I'd rather see untouched pics...don't front people haha


----------



## Shimmer (Jan 30, 2008)

It's actually pretty easy to change skin tones, filters, etc., especially with the number of tutorials available online now.


----------



## fashionette (Jan 30, 2008)

+ It can mess up the colors if you change something.


----------



## fashionette (Jan 30, 2008)

Oh ok, I don't have that much experience from photoshop, I use it in school sometimes but I mostly use illustrator and/or indesign and that is something else, lol.


----------



## aziajs (Jan 30, 2008)

I posted some photoshopped pics awhile ago.  I evened out my skin.  I got so many compliments about my skin that I had to tell them that it was digital magic.  

I'm not really one for photoshopping pictures.  Just post them as is - unless you're adjusting the lighting or something.


----------



## SnowWhiteQueen (Jan 30, 2008)

I think it is kind of weird, especially when people use it to make colours more vibrant or intense, or hide things they couldn't otherwise with makeup.  I dont know, if you're trying to show off your skill, show it off, don't edit!  I want to see your beautiful makeup application not how good you are at moving a mouse around.


----------



## Shimmer (Jan 30, 2008)

I dunno.

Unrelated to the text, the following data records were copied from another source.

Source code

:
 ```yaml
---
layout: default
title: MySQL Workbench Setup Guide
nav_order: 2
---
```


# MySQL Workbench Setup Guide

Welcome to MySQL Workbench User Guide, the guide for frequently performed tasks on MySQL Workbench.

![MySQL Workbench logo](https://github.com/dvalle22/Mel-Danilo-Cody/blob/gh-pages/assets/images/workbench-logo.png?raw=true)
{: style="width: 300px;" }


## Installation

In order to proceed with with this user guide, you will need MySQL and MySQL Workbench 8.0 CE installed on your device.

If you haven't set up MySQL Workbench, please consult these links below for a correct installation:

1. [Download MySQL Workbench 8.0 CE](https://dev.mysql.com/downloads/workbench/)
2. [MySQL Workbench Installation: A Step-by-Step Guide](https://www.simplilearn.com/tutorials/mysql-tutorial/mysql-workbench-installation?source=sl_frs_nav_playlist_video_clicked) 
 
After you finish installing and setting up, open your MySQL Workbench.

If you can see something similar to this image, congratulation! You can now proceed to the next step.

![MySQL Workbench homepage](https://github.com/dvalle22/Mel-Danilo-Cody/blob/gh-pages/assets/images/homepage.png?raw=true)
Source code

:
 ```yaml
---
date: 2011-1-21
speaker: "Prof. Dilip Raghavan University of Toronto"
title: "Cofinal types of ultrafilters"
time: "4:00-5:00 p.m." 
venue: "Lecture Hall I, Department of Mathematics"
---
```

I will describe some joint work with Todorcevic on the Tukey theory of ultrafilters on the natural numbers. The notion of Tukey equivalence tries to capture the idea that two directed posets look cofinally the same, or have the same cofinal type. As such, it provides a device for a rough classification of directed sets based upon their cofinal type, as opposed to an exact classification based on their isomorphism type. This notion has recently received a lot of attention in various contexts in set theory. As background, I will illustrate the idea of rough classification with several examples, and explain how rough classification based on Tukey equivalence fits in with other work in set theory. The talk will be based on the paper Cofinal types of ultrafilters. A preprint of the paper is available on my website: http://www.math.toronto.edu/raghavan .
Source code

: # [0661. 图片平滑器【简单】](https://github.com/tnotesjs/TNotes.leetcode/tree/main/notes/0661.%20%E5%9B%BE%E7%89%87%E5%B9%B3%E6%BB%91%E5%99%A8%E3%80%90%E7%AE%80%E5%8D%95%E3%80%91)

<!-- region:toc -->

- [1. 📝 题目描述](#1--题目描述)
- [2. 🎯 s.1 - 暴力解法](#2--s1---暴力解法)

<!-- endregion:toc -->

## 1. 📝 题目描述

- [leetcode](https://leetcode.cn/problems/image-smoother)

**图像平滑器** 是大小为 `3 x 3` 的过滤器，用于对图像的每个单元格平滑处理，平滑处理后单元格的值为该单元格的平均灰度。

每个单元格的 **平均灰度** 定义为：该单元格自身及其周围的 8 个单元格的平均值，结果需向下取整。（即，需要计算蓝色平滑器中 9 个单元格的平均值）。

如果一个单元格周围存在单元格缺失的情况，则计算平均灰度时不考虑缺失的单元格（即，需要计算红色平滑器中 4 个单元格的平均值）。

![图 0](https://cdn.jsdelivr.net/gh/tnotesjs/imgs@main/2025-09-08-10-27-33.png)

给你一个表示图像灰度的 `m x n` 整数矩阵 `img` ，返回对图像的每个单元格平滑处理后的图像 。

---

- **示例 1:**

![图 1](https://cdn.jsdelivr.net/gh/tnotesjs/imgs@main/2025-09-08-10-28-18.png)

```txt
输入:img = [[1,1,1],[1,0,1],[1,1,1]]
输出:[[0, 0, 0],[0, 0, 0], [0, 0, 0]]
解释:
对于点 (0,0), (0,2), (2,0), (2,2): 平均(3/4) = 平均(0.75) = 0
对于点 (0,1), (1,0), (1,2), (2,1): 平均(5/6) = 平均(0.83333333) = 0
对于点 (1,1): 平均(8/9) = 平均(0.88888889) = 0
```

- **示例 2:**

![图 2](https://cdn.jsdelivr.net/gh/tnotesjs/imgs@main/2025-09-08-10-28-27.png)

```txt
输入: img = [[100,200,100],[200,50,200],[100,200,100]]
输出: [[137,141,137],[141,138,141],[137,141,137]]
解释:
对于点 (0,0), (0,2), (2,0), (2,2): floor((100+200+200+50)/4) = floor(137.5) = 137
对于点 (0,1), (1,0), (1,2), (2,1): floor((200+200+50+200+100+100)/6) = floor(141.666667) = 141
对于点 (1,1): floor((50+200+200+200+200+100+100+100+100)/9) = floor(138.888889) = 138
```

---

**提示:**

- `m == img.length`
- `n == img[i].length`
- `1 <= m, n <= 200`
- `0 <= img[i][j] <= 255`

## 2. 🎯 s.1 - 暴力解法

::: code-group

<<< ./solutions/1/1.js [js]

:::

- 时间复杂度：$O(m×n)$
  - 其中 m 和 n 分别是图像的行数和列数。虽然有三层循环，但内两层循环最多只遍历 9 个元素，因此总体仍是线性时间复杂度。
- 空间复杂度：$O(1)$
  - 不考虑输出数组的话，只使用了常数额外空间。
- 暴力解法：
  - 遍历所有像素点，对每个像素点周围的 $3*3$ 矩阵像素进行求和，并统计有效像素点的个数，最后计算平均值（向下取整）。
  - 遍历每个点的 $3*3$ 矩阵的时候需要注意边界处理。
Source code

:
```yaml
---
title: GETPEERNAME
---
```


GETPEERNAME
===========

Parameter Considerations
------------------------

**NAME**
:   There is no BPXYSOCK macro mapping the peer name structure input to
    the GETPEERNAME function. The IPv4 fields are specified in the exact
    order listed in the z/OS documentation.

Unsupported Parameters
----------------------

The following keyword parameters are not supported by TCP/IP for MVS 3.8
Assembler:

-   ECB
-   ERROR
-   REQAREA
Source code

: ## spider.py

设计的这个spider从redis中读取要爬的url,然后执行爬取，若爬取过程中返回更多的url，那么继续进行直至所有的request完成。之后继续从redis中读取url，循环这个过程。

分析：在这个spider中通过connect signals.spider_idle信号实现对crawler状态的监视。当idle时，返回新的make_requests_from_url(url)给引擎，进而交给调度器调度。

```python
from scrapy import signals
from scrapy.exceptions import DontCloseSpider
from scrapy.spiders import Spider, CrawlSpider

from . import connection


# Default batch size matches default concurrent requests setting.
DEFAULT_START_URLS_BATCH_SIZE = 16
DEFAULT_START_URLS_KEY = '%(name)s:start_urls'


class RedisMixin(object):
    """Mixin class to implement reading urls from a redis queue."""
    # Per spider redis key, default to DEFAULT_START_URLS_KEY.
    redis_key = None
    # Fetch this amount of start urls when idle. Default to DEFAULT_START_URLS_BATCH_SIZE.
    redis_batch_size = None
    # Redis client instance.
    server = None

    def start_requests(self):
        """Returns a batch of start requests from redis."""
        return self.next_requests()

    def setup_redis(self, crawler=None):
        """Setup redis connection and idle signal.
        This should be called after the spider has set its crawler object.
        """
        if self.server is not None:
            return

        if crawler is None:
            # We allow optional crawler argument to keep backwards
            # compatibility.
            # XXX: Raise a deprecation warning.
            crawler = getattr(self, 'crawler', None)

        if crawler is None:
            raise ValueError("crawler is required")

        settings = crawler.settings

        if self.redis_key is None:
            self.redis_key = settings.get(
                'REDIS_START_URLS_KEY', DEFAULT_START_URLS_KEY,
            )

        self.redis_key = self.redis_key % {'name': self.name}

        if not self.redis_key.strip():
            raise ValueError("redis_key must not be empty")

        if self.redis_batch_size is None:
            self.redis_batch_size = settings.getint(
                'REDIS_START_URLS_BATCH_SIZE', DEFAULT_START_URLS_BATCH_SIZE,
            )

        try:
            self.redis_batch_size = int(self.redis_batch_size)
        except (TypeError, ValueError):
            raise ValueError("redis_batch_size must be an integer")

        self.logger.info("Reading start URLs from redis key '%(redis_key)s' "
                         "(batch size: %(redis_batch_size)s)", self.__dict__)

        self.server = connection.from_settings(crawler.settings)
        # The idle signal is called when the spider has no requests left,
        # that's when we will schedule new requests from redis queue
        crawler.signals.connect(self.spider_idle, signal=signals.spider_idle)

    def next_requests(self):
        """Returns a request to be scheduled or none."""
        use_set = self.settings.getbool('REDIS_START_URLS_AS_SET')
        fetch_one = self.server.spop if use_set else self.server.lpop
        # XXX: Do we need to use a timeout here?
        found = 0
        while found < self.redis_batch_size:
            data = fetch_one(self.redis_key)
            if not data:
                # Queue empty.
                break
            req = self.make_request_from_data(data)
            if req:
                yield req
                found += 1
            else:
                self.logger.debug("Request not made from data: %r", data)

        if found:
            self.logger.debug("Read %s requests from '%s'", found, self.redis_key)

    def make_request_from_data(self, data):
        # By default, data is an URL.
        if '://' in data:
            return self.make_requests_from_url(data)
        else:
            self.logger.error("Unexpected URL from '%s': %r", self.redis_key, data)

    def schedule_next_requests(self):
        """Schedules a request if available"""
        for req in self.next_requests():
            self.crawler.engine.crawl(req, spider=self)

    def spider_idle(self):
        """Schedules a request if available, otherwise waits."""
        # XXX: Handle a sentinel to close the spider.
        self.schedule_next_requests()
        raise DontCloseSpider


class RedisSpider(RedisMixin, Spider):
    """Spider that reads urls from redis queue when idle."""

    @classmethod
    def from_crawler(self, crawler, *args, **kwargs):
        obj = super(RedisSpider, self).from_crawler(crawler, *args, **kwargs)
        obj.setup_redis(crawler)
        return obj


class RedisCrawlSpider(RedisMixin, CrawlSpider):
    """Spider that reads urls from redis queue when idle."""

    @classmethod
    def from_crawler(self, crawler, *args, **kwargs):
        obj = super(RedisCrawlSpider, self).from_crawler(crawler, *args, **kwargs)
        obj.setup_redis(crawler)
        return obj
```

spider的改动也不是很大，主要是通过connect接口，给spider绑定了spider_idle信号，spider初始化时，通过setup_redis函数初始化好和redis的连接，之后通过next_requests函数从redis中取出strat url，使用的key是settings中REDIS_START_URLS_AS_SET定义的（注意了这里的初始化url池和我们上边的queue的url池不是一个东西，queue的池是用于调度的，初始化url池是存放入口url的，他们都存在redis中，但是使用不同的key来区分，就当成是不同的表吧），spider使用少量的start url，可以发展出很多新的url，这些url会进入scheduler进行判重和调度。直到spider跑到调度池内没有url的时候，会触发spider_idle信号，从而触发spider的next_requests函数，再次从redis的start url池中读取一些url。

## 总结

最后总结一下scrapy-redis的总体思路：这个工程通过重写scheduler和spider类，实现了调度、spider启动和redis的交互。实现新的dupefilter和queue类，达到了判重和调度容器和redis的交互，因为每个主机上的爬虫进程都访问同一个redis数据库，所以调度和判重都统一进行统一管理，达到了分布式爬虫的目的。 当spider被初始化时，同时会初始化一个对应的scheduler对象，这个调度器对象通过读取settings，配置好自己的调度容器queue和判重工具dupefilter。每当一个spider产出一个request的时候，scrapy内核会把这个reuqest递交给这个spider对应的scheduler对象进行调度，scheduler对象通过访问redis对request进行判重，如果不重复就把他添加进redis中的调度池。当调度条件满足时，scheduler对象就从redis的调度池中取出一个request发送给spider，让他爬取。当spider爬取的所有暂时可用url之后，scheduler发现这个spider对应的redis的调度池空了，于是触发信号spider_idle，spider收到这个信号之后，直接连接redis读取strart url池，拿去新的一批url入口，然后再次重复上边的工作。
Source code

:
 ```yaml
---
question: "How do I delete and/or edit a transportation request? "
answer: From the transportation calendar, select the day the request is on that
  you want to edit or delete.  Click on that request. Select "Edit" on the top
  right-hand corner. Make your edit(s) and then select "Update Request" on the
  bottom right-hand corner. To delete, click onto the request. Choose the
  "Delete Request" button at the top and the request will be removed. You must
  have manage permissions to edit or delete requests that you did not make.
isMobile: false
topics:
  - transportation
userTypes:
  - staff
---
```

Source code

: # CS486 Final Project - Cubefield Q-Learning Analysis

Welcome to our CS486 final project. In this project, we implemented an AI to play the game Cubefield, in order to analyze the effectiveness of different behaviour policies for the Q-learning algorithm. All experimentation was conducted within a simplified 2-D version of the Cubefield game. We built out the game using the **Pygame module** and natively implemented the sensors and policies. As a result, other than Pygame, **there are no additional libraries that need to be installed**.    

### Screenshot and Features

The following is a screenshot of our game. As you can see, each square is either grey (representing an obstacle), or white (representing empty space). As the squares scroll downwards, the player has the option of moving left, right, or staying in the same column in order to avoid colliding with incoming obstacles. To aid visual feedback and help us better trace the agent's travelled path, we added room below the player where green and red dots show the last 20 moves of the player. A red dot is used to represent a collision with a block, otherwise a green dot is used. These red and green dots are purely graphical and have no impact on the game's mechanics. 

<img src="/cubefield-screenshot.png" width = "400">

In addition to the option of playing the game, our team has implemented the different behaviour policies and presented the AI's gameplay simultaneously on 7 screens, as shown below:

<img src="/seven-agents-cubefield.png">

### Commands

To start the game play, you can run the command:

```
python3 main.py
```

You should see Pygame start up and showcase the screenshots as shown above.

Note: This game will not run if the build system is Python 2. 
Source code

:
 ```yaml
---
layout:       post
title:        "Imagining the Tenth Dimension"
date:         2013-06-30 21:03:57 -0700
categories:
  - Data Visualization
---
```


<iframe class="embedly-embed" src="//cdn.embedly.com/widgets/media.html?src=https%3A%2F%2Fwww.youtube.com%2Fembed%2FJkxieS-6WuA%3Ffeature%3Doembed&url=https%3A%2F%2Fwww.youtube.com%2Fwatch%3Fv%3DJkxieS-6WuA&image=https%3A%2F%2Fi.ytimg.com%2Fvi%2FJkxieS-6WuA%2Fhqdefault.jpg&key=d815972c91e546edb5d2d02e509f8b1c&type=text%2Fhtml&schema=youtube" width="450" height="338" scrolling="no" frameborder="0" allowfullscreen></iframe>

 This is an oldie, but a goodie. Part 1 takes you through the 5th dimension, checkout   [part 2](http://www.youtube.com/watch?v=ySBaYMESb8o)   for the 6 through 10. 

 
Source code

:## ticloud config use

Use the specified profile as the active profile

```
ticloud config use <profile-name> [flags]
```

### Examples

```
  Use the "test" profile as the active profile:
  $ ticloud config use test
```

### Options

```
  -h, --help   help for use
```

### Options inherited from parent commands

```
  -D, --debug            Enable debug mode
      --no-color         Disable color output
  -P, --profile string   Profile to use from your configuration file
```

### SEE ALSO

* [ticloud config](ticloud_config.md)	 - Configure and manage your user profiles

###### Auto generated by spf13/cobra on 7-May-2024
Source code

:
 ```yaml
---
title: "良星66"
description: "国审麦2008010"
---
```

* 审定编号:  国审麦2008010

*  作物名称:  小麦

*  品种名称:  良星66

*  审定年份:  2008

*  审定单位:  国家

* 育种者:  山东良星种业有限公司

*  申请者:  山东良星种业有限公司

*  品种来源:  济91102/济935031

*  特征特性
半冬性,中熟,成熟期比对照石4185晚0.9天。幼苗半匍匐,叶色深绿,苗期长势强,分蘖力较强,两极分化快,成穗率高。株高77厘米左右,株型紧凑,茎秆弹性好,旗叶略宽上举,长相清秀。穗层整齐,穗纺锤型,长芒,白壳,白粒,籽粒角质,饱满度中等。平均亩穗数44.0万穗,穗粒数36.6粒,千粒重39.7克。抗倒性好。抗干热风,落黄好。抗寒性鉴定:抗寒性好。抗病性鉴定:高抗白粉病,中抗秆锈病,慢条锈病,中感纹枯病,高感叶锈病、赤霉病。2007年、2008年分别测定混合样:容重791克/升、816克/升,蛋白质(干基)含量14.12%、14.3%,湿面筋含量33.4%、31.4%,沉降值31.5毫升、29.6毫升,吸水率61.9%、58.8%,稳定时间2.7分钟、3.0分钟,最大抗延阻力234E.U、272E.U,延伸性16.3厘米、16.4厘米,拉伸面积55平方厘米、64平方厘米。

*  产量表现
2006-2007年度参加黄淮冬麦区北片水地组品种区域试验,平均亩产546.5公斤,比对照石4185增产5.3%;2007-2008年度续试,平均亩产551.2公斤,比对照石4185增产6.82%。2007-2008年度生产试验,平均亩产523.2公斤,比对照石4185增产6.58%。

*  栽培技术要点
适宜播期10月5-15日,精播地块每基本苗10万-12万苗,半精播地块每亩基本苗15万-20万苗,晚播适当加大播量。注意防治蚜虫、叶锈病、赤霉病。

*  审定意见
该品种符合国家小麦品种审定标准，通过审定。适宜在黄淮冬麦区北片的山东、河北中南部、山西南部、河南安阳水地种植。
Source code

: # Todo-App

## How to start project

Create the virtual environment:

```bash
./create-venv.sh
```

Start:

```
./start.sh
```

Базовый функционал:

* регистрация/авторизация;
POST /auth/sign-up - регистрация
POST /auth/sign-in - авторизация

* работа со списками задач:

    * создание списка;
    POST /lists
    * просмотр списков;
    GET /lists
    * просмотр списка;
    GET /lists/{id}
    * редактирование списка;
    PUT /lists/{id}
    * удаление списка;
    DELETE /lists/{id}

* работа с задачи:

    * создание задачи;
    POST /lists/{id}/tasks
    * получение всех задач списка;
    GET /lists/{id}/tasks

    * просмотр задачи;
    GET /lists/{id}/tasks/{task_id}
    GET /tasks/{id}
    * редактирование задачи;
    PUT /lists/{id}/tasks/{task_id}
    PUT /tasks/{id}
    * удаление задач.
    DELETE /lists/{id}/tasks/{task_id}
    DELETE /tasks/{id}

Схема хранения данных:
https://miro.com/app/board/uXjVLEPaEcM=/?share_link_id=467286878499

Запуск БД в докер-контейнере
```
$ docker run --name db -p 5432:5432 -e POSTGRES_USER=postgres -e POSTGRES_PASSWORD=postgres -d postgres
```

I think sometimes there are days when it's like zomg the eyes turned out so well, but dammit look at this huge ZIT or something like that. I can see knocking that out of a picture. Or adjusting the levels so the photo captures the colors more true to life. 

Then again, having super smooth plastic looking skin isn't exactly what I'm talking about, and I've seen that in some places. :/


----------



## susannef (Jan 30, 2008)

To be honest I have sometimes removed huge zits from my fotds with the band aid tool. I do think that is different from airbrushing skin until its all plastic smooth.


----------



## slowhoney (Jan 30, 2008)

It's not right or wrong to edit your own photos. But personally, I don't see the point in Photoshopping make-up pictures too much because it is going to alter the colouring, etc. and no longer give a realistic portrayal (either by enhancing the colour too much or too little). It's fine to crop or adjust lighting, but when you start getting rid of your zits, smoothing out your skin tone, changing your eye colour... it's quite pointless and silly. If we're talking about FOTDs here, no one cares about your zit--seriously. We just wanna see the make-up. Everyone has things they consider 'physical flaws,' so there is no sense trying to cover them up. We all know everyone has 'em and decent people will not think any less of you because of them.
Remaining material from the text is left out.